EDITOR'S LETTER - Anything to declare?

Welcome to Euroland. To avoid future currency risk, please divest yourself of all your existing, out-dated domestic currencies. Have a nice day.

There are three ways to interpret our “Welcome to Euroland” cover illustration, but only two of them are optional.

First, one might look at the circle of 11 euro symbols and argue that it means, “The euro is incomplete without sterling.” You may choose to believe this, or not.

Alternatively, the reference to “Euroland” could be interpreted as a stark warning that the advent of Emu will ultimately herald a new European political union. Just as every nation must have its own currency, so the converse must also be true, and so the euro will need its own “euro-nation”.

Again, you may choose to believe this, or not.

But what cannot be denied is this: the euro is going to be a truly transnational currency (the US dollar, by way of contrast, is merely an international currency). It will transcend national borders and, in so doing, will radically alter the way we think about exports and imports: by eliminating the very concept of currency risk within the eurozone, the single currency – taken together with the single market – will create an economic region that will, in many commercial respects, be indistinguishable from a nation state.

So the euro will make it possible to source products from Germany, say, to sell in Italy, with no fear that currency devaluations will slash revenues or bloat the cost base. But because the euro eliminates the whole issue of currency-matching assets and liabilities throughout a vast geographic region, it will, as Xerox Ltd FD Patrick Ponchon reveals in this issue, make it possible to be much more radical. Xerox itself is now driving for huge pan-European purchasing deals that will leave the company having to deal with a tenth of its current list of suppliers.

At the same time, it is absolutely clear – despite what almost half of the respondents to our exclusive survey may think – that large foreign multinationals such as Mercedes, Philips and Siemens are going to be dealing in euros in about nine months’ time. They are, in effect, going to use their corporate muscle to outsource much of their residual forex exposure to their suppliers. Businesses that, hitherto, have merely supplied the UK subsidiaries of these industrial behemoths are now going to find that they are “exporting” to British-based customers.

So again, our ideas of imports and exports are turned upside down – and the borders of Euroland may actually turn out to be just round the next corner.

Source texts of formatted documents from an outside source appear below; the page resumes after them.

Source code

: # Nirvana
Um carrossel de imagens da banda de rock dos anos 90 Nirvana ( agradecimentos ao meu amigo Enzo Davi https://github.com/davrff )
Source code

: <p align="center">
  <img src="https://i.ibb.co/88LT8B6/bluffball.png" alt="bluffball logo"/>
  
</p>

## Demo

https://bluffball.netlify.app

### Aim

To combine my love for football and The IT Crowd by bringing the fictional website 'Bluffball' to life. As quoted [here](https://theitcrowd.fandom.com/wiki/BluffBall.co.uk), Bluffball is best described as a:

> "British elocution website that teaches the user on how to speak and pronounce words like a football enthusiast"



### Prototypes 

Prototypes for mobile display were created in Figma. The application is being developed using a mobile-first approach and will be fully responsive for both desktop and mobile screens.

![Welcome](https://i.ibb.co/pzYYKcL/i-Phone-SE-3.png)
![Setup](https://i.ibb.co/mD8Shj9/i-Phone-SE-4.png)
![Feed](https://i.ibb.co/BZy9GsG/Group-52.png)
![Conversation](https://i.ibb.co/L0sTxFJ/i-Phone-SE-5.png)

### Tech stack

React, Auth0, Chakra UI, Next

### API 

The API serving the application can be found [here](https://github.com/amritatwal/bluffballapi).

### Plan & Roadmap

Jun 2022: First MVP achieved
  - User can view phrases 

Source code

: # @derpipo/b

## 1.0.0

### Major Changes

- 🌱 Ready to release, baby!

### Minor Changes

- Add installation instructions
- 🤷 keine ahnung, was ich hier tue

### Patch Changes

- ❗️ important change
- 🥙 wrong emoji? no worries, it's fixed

For this special issue of Financial Director – published on the eve of the single currency summit which takes place at the beginning of May – we have devoted almost the entire magazine to the euro. We are absolutely convinced that the single currency is the most important development to affect European business since 1945. We are equally convinced that too few businesses are ready for the threats and the opportunities that it will create.

Welcome. You are about to enter Euroland.